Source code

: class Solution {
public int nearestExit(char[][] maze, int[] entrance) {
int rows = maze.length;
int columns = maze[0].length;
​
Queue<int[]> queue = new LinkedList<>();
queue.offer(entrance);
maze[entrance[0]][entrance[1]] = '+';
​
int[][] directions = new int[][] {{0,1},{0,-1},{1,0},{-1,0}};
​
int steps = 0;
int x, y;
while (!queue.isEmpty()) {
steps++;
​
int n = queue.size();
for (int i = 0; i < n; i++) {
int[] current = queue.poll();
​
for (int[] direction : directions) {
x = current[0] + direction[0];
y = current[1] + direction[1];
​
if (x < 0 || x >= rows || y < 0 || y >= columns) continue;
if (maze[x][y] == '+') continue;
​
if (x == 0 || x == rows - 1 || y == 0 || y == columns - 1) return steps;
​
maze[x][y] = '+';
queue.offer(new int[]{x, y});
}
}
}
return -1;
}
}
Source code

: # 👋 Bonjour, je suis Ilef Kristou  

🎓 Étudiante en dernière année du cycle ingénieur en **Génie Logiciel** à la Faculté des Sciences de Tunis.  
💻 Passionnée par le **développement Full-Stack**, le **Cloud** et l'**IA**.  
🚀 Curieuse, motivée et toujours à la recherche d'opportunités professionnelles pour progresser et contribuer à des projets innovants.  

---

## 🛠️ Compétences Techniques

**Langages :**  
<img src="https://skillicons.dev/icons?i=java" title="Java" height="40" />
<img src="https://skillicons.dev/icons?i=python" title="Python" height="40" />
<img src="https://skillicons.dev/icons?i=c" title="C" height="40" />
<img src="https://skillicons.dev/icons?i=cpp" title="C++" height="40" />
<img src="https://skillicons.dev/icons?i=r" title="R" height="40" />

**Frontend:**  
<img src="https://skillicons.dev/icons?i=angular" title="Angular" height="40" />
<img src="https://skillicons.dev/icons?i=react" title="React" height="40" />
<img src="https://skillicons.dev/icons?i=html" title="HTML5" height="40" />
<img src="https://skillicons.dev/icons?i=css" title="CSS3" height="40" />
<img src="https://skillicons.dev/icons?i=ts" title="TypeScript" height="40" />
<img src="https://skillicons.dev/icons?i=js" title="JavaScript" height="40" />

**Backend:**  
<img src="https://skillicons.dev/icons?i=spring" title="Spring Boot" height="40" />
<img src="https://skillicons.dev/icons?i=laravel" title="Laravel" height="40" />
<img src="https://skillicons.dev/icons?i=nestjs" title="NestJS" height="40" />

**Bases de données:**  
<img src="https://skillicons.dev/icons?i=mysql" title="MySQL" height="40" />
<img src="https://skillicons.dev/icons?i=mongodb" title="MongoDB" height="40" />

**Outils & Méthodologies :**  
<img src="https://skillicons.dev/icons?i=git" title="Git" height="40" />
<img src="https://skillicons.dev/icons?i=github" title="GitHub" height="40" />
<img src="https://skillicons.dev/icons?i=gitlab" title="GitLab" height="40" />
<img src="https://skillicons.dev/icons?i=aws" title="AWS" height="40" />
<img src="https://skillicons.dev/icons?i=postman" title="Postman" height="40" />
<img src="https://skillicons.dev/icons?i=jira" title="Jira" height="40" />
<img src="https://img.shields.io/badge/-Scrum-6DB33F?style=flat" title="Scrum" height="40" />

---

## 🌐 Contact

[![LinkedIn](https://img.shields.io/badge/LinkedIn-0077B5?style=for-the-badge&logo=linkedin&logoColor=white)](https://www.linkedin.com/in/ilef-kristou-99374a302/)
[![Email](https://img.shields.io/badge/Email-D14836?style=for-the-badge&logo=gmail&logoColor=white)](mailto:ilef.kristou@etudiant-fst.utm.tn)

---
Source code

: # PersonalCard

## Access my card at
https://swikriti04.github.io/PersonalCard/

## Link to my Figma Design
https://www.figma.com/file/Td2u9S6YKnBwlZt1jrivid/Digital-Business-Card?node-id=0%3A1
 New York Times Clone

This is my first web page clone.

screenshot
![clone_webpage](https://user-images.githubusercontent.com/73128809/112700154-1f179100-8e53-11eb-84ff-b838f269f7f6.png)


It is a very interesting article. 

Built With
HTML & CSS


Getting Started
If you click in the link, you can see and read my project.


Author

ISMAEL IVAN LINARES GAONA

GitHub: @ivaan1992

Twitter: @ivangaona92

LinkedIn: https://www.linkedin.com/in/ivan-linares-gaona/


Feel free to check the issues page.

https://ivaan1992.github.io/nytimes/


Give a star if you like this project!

*What needs to be done:*
Give the number of lines in the records above that contain the word "rows". Reply with that number alone.

*Exercise response:*
3